Named Entity Recognition in Uzbek Agriculture: Impact of Script Standardization Across Neural Networks Architectures
Аннотация
Uzbek agricultural discourse generates large volumes of diverse text—farm reports, agronomic recommendations, news, tenders, regulations, and field trial records—but much of the practical information remains narrative. This study examines named entity recognition for this Uzbek language and how to improve extraction quality after standardization of the script. The authors constructed a corpus of 8,700 sentences extracted from farm/agribusiness reports and industry news and introduced a domain-specific taxonomy of 13 classes (PER, ORG, LOC, DATE, LAW/DOC, CROP, PEST, DISEASE, CHEMICAL, EQUIP, WATER_OBJECT, SOIL, MEASURE), annotated using BIOES. The study proposes a lightweight alphabetic standardization pipeline that unifies scripts, normalizes apostrophes and digraphs (g’/o’, sh/ch/ng), preserves hyphens across domains, and processes measurement patterns (e.g., kg/ha, l/ha) as atomic tokens.
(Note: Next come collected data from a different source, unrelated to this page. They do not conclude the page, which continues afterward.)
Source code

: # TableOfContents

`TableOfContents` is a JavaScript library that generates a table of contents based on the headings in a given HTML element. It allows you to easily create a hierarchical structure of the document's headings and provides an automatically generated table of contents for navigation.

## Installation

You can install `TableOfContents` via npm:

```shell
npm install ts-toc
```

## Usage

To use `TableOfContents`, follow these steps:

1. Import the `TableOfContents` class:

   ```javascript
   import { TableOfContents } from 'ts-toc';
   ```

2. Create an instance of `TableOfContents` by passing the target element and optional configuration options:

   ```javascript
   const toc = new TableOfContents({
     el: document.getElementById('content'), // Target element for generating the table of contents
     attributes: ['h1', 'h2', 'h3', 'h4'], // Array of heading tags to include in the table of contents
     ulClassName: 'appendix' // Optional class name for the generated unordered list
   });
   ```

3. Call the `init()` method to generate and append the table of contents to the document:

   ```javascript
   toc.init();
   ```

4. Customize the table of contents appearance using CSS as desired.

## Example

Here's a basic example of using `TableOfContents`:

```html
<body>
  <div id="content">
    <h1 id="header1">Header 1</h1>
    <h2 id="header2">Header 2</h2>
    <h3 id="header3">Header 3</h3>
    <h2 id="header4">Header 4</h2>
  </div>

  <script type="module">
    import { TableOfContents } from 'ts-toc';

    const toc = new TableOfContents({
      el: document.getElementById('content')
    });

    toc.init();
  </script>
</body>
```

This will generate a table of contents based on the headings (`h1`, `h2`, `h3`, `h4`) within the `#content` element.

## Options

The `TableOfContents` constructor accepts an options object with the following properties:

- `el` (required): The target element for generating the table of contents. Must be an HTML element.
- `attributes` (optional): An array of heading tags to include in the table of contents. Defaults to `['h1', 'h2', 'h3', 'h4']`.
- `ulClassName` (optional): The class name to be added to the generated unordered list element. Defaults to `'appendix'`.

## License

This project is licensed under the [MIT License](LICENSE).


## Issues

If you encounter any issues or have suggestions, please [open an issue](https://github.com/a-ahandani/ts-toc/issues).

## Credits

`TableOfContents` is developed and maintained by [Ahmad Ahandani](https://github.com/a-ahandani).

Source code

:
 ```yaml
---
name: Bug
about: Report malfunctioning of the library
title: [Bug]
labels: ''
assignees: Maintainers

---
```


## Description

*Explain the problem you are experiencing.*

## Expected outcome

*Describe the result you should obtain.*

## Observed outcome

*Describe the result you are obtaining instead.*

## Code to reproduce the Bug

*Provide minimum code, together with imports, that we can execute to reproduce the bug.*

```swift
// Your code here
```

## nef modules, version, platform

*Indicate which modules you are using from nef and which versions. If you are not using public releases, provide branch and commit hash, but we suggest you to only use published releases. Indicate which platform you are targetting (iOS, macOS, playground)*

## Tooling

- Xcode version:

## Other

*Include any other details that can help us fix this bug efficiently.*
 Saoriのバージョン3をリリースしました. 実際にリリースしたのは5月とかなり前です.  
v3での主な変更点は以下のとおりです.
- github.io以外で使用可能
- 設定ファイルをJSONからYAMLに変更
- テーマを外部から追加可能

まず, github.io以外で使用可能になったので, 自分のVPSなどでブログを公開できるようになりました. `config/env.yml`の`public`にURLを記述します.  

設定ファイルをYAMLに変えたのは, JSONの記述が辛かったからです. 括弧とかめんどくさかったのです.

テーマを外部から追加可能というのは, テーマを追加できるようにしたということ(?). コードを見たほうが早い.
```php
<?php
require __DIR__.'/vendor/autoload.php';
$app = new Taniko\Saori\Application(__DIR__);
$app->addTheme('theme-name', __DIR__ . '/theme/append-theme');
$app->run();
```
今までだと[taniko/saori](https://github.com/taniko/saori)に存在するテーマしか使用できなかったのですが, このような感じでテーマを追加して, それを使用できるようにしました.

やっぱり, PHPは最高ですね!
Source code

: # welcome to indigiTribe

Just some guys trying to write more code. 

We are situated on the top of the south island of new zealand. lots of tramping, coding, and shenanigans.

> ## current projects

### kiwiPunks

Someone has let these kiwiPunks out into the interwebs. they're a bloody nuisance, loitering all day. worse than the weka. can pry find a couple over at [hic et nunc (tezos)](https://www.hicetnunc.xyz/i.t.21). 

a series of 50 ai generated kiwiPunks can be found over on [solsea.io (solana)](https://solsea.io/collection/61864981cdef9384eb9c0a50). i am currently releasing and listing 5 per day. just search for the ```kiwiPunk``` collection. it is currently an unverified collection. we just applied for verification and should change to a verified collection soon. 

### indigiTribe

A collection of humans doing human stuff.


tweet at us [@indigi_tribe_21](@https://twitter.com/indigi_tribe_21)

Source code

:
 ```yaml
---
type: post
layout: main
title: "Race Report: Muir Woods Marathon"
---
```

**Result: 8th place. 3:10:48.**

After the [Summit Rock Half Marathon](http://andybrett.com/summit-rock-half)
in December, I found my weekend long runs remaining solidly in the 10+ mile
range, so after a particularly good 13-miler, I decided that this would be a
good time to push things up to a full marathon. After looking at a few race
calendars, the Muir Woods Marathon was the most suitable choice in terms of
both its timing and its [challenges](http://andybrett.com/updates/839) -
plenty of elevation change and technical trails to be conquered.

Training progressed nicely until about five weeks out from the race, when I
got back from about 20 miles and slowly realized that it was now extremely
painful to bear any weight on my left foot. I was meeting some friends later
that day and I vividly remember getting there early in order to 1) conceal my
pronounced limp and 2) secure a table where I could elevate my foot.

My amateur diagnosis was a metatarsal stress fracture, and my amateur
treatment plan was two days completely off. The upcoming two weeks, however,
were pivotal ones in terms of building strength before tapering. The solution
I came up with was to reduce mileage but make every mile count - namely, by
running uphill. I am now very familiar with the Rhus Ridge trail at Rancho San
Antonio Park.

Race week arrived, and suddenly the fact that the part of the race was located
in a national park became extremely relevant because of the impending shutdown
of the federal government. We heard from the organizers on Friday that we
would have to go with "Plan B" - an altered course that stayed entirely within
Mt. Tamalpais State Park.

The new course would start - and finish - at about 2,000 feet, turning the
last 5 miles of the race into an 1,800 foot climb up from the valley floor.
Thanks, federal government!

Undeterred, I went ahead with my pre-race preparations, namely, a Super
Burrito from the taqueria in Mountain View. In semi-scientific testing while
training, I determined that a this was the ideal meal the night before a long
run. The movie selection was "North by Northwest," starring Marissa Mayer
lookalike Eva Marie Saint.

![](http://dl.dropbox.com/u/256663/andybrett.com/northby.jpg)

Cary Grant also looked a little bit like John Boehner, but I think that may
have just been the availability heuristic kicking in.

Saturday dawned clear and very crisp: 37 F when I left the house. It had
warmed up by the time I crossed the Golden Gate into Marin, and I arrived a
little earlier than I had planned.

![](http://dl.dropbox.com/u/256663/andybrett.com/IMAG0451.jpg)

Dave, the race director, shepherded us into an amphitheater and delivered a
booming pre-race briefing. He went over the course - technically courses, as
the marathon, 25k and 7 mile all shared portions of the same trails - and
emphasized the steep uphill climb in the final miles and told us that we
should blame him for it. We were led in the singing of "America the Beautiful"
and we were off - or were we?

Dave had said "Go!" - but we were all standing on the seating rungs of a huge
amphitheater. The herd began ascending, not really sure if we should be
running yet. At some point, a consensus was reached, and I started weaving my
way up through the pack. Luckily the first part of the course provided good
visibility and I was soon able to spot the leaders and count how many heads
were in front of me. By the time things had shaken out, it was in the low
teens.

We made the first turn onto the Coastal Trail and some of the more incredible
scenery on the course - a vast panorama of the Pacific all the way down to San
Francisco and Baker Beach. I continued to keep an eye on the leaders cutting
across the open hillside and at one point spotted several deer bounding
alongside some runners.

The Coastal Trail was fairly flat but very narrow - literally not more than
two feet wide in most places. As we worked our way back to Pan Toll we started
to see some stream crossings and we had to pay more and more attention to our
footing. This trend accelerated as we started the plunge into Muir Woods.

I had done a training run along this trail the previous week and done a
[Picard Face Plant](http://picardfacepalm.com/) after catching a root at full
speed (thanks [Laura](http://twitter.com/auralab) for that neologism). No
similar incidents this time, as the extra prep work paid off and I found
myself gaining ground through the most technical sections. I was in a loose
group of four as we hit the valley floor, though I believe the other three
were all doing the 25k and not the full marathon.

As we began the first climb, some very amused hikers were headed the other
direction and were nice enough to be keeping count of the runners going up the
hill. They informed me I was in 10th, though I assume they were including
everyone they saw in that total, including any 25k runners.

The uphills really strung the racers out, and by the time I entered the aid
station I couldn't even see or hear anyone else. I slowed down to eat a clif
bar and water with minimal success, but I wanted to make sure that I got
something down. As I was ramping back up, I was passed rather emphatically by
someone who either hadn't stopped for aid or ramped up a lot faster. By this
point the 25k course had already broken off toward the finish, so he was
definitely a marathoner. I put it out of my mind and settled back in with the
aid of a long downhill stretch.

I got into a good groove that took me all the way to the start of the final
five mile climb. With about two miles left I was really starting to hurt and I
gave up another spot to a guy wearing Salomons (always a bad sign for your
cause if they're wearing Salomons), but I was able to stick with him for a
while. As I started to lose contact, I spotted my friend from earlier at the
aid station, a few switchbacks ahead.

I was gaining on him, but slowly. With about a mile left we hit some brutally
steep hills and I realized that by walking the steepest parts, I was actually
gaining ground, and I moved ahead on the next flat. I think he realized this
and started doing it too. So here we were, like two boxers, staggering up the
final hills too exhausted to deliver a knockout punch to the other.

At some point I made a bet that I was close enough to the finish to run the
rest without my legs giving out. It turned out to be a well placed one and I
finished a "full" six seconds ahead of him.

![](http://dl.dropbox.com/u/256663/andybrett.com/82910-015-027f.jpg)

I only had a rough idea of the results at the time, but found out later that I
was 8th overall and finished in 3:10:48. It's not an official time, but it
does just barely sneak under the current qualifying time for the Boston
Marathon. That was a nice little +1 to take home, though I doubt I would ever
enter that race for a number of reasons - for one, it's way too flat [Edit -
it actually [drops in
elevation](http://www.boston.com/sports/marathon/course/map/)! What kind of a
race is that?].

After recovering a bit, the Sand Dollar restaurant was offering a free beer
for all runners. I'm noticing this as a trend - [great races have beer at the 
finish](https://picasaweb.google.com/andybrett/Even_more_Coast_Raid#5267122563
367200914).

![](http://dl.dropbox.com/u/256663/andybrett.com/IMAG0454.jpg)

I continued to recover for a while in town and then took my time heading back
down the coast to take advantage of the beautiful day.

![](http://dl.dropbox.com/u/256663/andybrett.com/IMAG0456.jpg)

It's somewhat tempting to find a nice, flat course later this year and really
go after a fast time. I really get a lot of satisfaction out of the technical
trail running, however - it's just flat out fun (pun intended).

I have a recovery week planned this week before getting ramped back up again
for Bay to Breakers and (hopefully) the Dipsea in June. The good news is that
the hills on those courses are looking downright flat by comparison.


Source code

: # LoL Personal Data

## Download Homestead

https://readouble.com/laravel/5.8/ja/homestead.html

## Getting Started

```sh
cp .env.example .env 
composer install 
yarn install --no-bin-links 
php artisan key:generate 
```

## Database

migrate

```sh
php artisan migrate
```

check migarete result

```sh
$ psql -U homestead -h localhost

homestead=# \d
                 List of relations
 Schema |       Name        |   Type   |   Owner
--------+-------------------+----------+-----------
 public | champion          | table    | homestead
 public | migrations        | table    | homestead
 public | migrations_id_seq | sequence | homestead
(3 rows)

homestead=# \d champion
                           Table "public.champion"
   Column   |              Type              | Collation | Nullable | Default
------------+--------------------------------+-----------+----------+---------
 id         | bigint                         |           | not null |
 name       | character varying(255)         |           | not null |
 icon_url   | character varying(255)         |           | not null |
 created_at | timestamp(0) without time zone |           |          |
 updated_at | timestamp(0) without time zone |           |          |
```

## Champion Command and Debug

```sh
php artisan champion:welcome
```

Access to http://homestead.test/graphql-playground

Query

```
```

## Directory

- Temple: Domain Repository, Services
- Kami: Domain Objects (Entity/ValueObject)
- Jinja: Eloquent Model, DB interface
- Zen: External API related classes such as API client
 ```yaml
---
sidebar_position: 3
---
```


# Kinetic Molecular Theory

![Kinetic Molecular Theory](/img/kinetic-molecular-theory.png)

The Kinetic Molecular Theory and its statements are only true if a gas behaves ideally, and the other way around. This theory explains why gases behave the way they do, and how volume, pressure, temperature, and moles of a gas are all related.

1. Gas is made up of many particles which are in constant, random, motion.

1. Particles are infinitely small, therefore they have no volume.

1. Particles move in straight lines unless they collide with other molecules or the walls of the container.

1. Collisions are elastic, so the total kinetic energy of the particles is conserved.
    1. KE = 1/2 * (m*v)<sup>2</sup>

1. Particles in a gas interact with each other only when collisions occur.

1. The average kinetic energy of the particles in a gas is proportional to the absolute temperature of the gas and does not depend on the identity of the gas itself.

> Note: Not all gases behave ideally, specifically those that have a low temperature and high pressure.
Three model families were compared using a unified training protocol with early stopping and identical data splits: BiLSTM-CRF with character features, mBERT+CRF, and the parametrically efficient T5 (LoRA). The results show that alphabetic standardization is a first-order factor for Uzbek NER, while encoder-based and seq2seq-based architectures are viable when fed normalized text. Furthermore, domain-aware tokenization and recommendations significantly reduce boundary errors.